WITH O'CONNOR RETIRING, RHENQUIST AMAZED
TO LEARN RETIREMENT IS AN OPTION

An unrelated picture of the partially melted wax head of founding father and first United States President George
Washington.
WASHINGTON--
Sandra Day O'Connor's sudden resignation last month from the Supreme Court surprised
Chief Justice William Rehnquist.
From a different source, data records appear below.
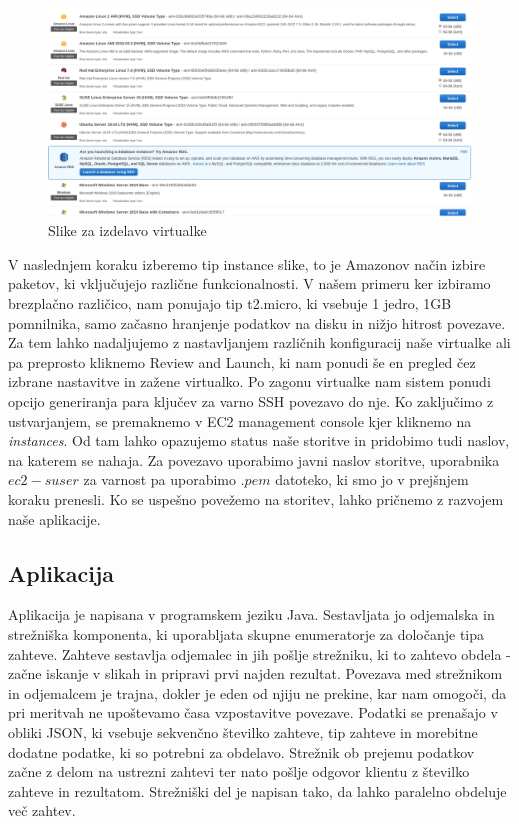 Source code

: \begin{figure}[H]
    \centering
    \includegraphics[scale=0.25]{Img/1_AWS_images.png}
    \caption{Slike za izdelavo virtualke}
    \label{fig:1_AWS_images}
\end{figure}

V naslednjem koraku izberemo tip instance slike, to je Amazonov način izbire paketov, ki vključujejo različne funkcionalnosti. V našem primeru ker izbiramo brezplačno različico, nam ponujajo tip t2.micro, ki vsebuje 1 jedro, 1GB pomnilnika, samo začasno hranjenje podatkov na disku in nižjo hitrost povezave. Za tem lahko nadaljujemo z nastavljanjem različnih konfiguracij naše virtualke ali pa preprosto kliknemo Review and Launch, ki nam ponudi še en pregled čez izbrane nastavitve in zažene virtualko. Po zagonu virtualke nam sistem ponudi opcijo generiranja para ključev za varno SSH povezavo do nje. Ko zaključimo z ustvarjanjem, se premaknemo v EC2 management console kjer kliknemo na \emph{instances}. Od tam lahko opazujemo status naše storitve in pridobimo tudi naslov, na katerem se nahaja. Za povezavo uporabimo javni naslov storitve, uporabnika $ec2-suser$ za varnost pa uporabimo $.pem$ datoteko, ki smo jo v prejšnjem koraku prenesli. Ko se uspešno povežemo na storitev, lahko pričnemo z razvojem naše aplikacije.

\subsection{Aplikacija}

Aplikacija je napisana v programskem jeziku Java. Sestavljata jo odjemalska in strežniška komponenta, ki uporabljata skupne enumeratorje za določanje tipa zahteve. Zahteve sestavlja odjemalec in jih pošlje strežniku, ki to zahtevo obdela - začne iskanje v slikah in pripravi prvi najden rezultat. Povezava med strežnikom in odjemalcem je trajna, dokler je eden od njiju ne prekine, kar nam omogoči, da pri meritvah ne upoštevamo časa vzpostavitve povezave. Podatki se prenašajo v obliki JSON, ki vsebuje sekvenčno številko zahteve, tip zahteve in morebitne dodatne podatke, ki so potrebni za obdelavo. Strežnik ob prejemu podatkov začne z delom na ustrezni zahtevi ter nato pošlje odgovor klientu z številko zahteve in rezultatom. Strežniški del je napisan tako, da lahko paralelno obdeluje več zahtev.

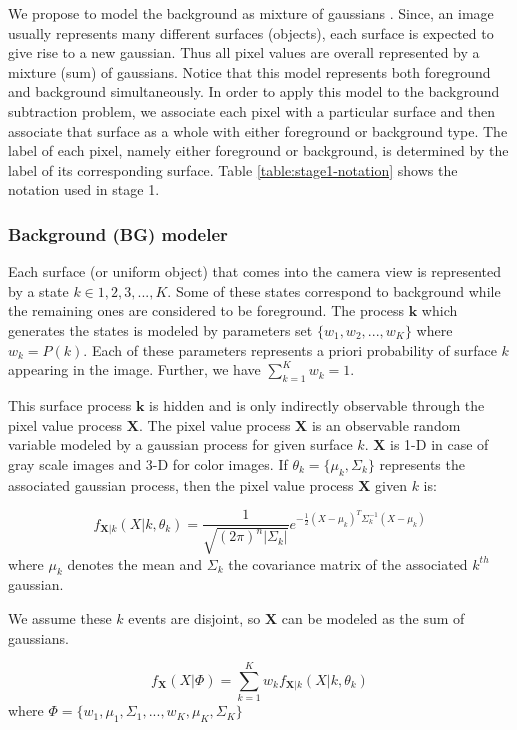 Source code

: We propose to model the background as mixture of gaussians \cite{stauffer1999adaptive,power2002understanding}. Since, an image usually represents many different surfaces (objects), each surface is expected to give rise to a new gaussian. Thus all pixel values are overall represented by a mixture (sum) of gaussians. Notice that this model represents both foreground and background simultaneously. In order to apply this model to the background subtraction problem, we associate each pixel with a particular surface and then associate that surface as a whole with either foreground or background type. The label of each pixel, namely either foreground or background, is determined by the label of its corresponding surface. Table \ref{table:stage1-notation} shows the notation used in stage 1.


\subsubsection{Background (BG) modeler}
Each surface (or uniform object) that comes into the camera view is represented by a state $k \in {1,2,3,...,K}$. Some of these states correspond to  background while the remaining ones are considered to be foreground. The process  $\mathbf{k}$ which generates the states is modeled by parameters set $\{w_1, w_2, ..., w_K\}$ where $w_k = P(k)$. Each of these parameters represents  a priori probability of surface $k$ appearing in the image. Further, we have $\sum_{k=1}^K w_k=1$. 

This surface process $\mathbf{k}$ is hidden and is only indirectly observable through the pixel value process $\mathbf{X}$. The pixel value process $\mathbf{X}$ is an observable random variable modeled by a gaussian process for given surface $k$. $\mathbf{X}$ is 1-D in case of gray scale images and 3-D for color images.  If $\theta_k= \{\mu_k, \Sigma_k \}$  represents the associated gaussian process, then the pixel value process $\mathbf{X}$ given $k$ is: 

$$ f_{\mathbf{X}|k}(X|k,\theta_k)=\frac{1}{\sqrt{(2\pi)^n |\Sigma_k |}}e^{-\frac{1}{2}(X-\mu_k)^T \Sigma_k^{-1} (X-\mu_k)} $$
where $\mu_k$ denotes the mean and $\Sigma_k$ the covariance matrix of the associated $k^{th}$ gaussian. 

We assume these $k$ events are disjoint, so $\mathbf{X}$ can be modeled as the sum of gaussians. 

$$ f_{\mathbf{X}}(X|\Phi)=\sum_{k=1}^K w_k f_{\mathbf{X}|k}(X|k,\theta_k)  $$
where $ \Phi = \{w_1, \mu_1, \Sigma_1,..., w_K, \mu_K, \Sigma_K \}$ 

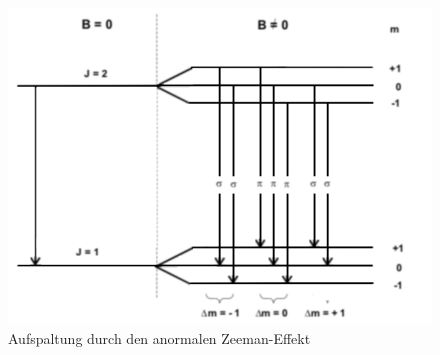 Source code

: \begin{figure}[h!]
  \centering
  \includegraphics[width=\textwidth]{anormal.png}
  \caption{Aufspaltung durch den anormalen Zeeman-Effekt \cite{1}}
  \label{fig:normal}
\end{figure}
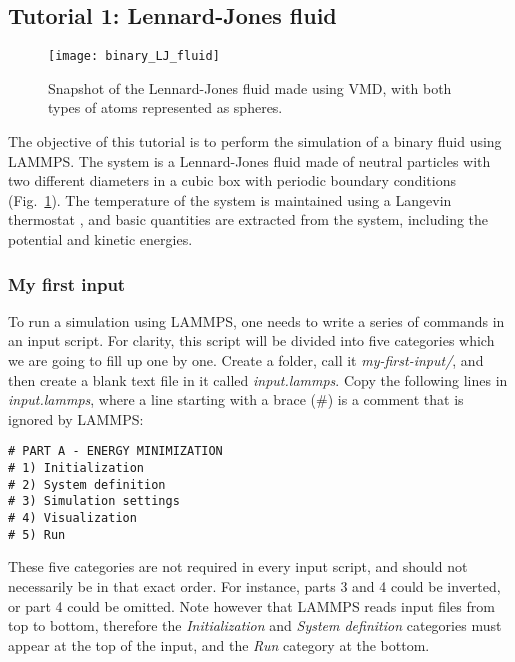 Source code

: \subsection{Tutorial 1: Lennard-Jones fluid}
\label{lennard-jones-label}

\begin{figure}
{\centering
\texttt{[image: binary\_LJ\_fluid]}
\caption{Snapshot of the Lennard-Jones fluid made using VMD, with both types of atoms represented as spheres.}}
\label{fig:binary_LJ_fluid}
\end{figure}

\noindent The objective of this tutorial is to perform the simulation of a binary fluid using LAMMPS. The system is a Lennard-Jones fluid made of neutral particles with two different diameters in a cubic box with periodic boundary conditions (Fig.~\ref{fig:binary_LJ_fluid}). The temperature of the system is maintained using a Langevin thermostat \cite{schneider1978molecular}, and basic quantities are extracted from the system, including the potential and kinetic energies. 

\subsubsection{My first input}

\noindent To run a simulation using LAMMPS, one needs to write a series of commands in an input script. For clarity, this script will be divided into five categories which we are going to fill up one by one. Create a folder, call it \textit{my-first-input/}, and then create a blank text file in it called \textit{input.lammps}. Copy the following lines in \textit{input.lammps}, where a line starting with a brace ($\#$) is a comment that is ignored by LAMMPS:
{\small  \begin{verbatim}
# PART A - ENERGY MINIMIZATION
# 1) Initialization
# 2) System definition
# 3) Simulation settings
# 4) Visualization
# 5) Run
\end{verbatim} }
\noindent These five categories are not required in every input script, and should not necessarily be in that exact order. For instance, parts 3 and 4 could be inverted, or part 4 could be omitted. Note however that LAMMPS reads input files from top to bottom, therefore the \textit{Initialization} and \textit{System definition} categories must appear at the top of the input, and the \textit{Run} category at the bottom.

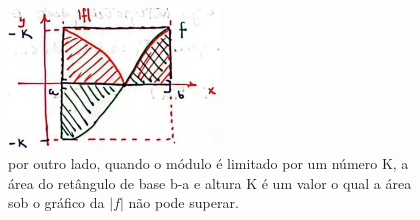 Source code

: \documentclass[../analysisII_notes.tex]{subfiles}
\begin{document}
\begin{figure}[H]
	\begin{center}
		\includegraphics[height=0.5\textheight, width=0.5\textwidth, keepaspectratio]{./Images/bound_modulus_08.png}
	\end{center}
	\caption{por outro lado, quando o módulo é limitado por um número K, a área do retângulo de base b-a e altura K é um valor o qual a área sob o gráfico da \(|f|\) não pode superar.}
	\label{bddmod08}
\end{figure}
\end{document}
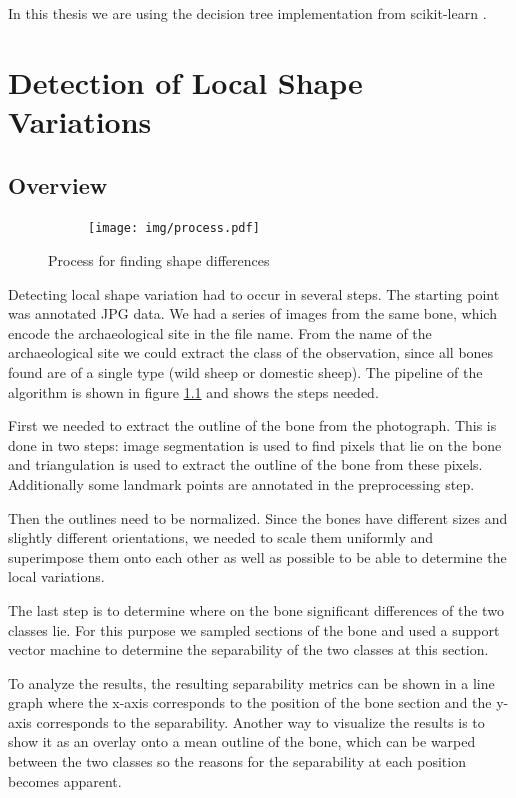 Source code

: \documentclass[pdftex,12pt,a4paper]{report}
\begin{document}
In this thesis we are using the decision tree implementation from scikit-learn \cite{pedregosa2011scikit}.

\chapter{Detection of Local Shape Variations}
\label{chapter:detecting-shape-variations}

\section{Overview}

\begin{figure}[h]
	\centering
	\begin{subfigure}[b]{0.75\textwidth}
		\centering
		\texttt{[image: img/process.pdf]}
	\end{subfigure}
	\caption{Process for finding shape differences}
	\label{fig:process}
\end{figure}

Detecting local shape variation had to occur in several steps. The starting point was annotated JPG data. We had a series of images from the same bone, which encode the archaeological site in the file name. From the name of the archaeological site we could extract the class of the observation, since all bones found are of a single type (wild sheep or domestic sheep). The pipeline of the algorithm is shown in figure \ref{fig:process} and shows the steps needed.

First we needed to extract the outline of the bone from the photograph. This is done in two steps: image segmentation is used to find pixels that lie on the bone and triangulation is used to extract the outline of the bone from these pixels. Additionally some landmark points are annotated in the preprocessing step.

Then the outlines need to be normalized. Since the bones have different sizes and slightly different orientations, we needed to scale them uniformly and superimpose them onto each other as well as possible to be able to determine the local variations.

The last step is to determine where on the bone significant differences of the two classes lie. For this purpose we sampled sections of the bone and used a support vector machine to determine the separability of the two classes at this section.

To analyze the results, the resulting separability metrics can be shown in a line graph where the x-axis corresponds to the position of the bone section and the y-axis corresponds to the separability. Another way to visualize the results is to show it as an overlay onto a mean outline of the bone, which can be warped between the two classes so the reasons for the separability at each position becomes apparent.
\end{document}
Rehnquist said he was amazed to learn retirement is an
option. "Hell, if I would have known you could just up and quit I would have done so
years ago." Rehnquist continued, "I could just take these four golden bars on my robe's
sleeves and sew them on my sweat suit at home. That would be great, no more trying to
TiVo Matlock and Family Ties re-runs and having to listen to that wind-bag Clarence
Thomas talk to all the women in a five mile radius about Coca-Cola and pubic hair. And
don't get me started on that S.O.B. Scalia."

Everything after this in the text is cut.